When you become accustomed to a certain routine or way of life, the body is very stubborn is responding the same way it used to. Progress slows, results are not as dramatic, and often makes a person consider ”is all this worth my time and effort”. The human body is resistant to change and gets comfortable easily. Your job in the gym is to create that change. To create that new stimulus.
Having a basic understanding of progressive training principles will help you in the future if the feared “plateau” occurs to you. I’m going to offer you 3 solutions today that we use when a client often slows down in terms of strength. Like anything, all goals are different for each person, but for today’s blog we’re going to specifically focus on how to bust through a strength plateau.
- Are you eating enough in order to support strength gains?
A lot of strength clients are eating a lot less than what they think they are. Whether it be incorrect tracking measures, or not understanding nutrient content, or the common feeling of having a full stomach, under-eating is a sure-fire way to halt your progress and numbers for your lifts.
Slowly work on increasing your appetite, and adopt the mentality that you’ll often need to eat when you don’t always feel hungry. You can add an extra meal throughout your day, or increase portion sizes, or up your carbs – anything that is different to your “norm”.
- Are you sleeping enough each night, and consistently?
The importance is sleep within a fitness program is often overlooked and underrated. We all know sleep is important, but it’s always the third on the priority list behind nutrition and exercise isn’t it? That must change. Sleep is just as much a priority as nutrition and exercise.
When you enter deep sleep, the body is recovering and repairing torn muscles. Consistent sleep (for argument’s sake, 6-8hrs per night… not some nights, but each night) will also improve mood and energy levels.
Get into a routine where you go to bed at the same time each night, and jump out of bed the same time each morning. You may have to sacrifice those late night booze sessions with the boys… but that’s half of what any goal requires isn’t it? Sacrifice!
- Consider a de-load phase in your program
The amount of stress on the joints and the nervous system during a heavy strength program can take it’s toll after prolonged periods. Often taking 1 step back, will allow you to take 2 steps forward in the future. Focus on accessory movements and secondary muscle groups, focus on mobility work, whilst lifting a tad lighter during this period.

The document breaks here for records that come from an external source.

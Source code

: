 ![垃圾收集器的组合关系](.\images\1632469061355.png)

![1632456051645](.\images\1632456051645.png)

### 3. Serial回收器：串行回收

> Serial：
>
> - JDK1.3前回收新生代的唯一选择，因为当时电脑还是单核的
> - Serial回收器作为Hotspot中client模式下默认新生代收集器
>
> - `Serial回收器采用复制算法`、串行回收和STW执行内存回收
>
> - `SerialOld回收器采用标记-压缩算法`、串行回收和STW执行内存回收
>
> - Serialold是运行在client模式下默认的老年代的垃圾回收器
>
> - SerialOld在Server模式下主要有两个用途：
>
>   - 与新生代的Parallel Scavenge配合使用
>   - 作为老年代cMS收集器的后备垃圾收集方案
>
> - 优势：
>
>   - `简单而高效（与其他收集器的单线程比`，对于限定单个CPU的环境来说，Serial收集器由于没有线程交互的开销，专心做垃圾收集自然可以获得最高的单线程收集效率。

If you’re stuck on a certain weight and certain rep number, consider dropping the weight and re-focusing on strict (or even stricter) form. Leave the ego at the door, remember that no one is judging you if you drop a bit of weight off that bar, and focus on yourself and your overall goal.
After a brief de-load period, attempt those bigger lifts again in the future and you’ll be surprised at the result… given you are executing the other 2 points above as well.